Dan Wallin

Multigrid and Gauss-Seidel smoothers revisited: parallelization on chip multiprocessors

Efficient solution of partial differential equations require a match between the algorithm and the target architecture. Many recent chip multiprocessors, CMPs (a.k.a. multi-core), feature low intra-thread communication costs and smaller per-thread caches compared to previous shared memory multi-processor systems. From an algorithmic point of view this means that data locality issues become more important than communication overheads. A fact that may require a re-evaluation of many existing algorithms.We have investigated parallel implementations of multi-grid methods using a parallel temporally blocked, naturally ordered smoother.
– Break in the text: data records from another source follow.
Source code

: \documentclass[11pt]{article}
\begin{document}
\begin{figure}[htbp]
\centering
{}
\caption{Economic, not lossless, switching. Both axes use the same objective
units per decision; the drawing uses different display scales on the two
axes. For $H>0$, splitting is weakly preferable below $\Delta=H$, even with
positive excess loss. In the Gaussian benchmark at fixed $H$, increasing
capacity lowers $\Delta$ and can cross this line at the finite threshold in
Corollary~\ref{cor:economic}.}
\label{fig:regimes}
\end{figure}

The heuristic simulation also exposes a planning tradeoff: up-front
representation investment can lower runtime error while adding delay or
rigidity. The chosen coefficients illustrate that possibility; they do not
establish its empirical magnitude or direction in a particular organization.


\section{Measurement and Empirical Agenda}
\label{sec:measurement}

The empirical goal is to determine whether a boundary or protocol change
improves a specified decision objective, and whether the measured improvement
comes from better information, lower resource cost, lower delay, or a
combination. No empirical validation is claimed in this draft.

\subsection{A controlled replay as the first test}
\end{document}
Compared to the standard multigrid solution based on a red-black ordering, we improve the data locality often as much as ten times, while our use of a fine-grained locking scheme keeps the parallel efficiency high.Our algorithm was initially inspired by CMPs and it was surprising to see that our OpenMP multigrid implementation ran up to 40 percent faster than the standard red-black algorithm on a contemporary 8-way SMP system. Thanks to the temporal blocking introduced, our smoother implementation often allowed us to apply the smoother two times at the same cost as a single application of a red-black smoother. By executing our smoother on a 32-thread UltraSPARC T1 (Niagara) SMT/CMP and a simulated 32-way CMP we demonstrate that such architectures can tolerate the increased communication costs implied by the tradeoffs made in our implementation.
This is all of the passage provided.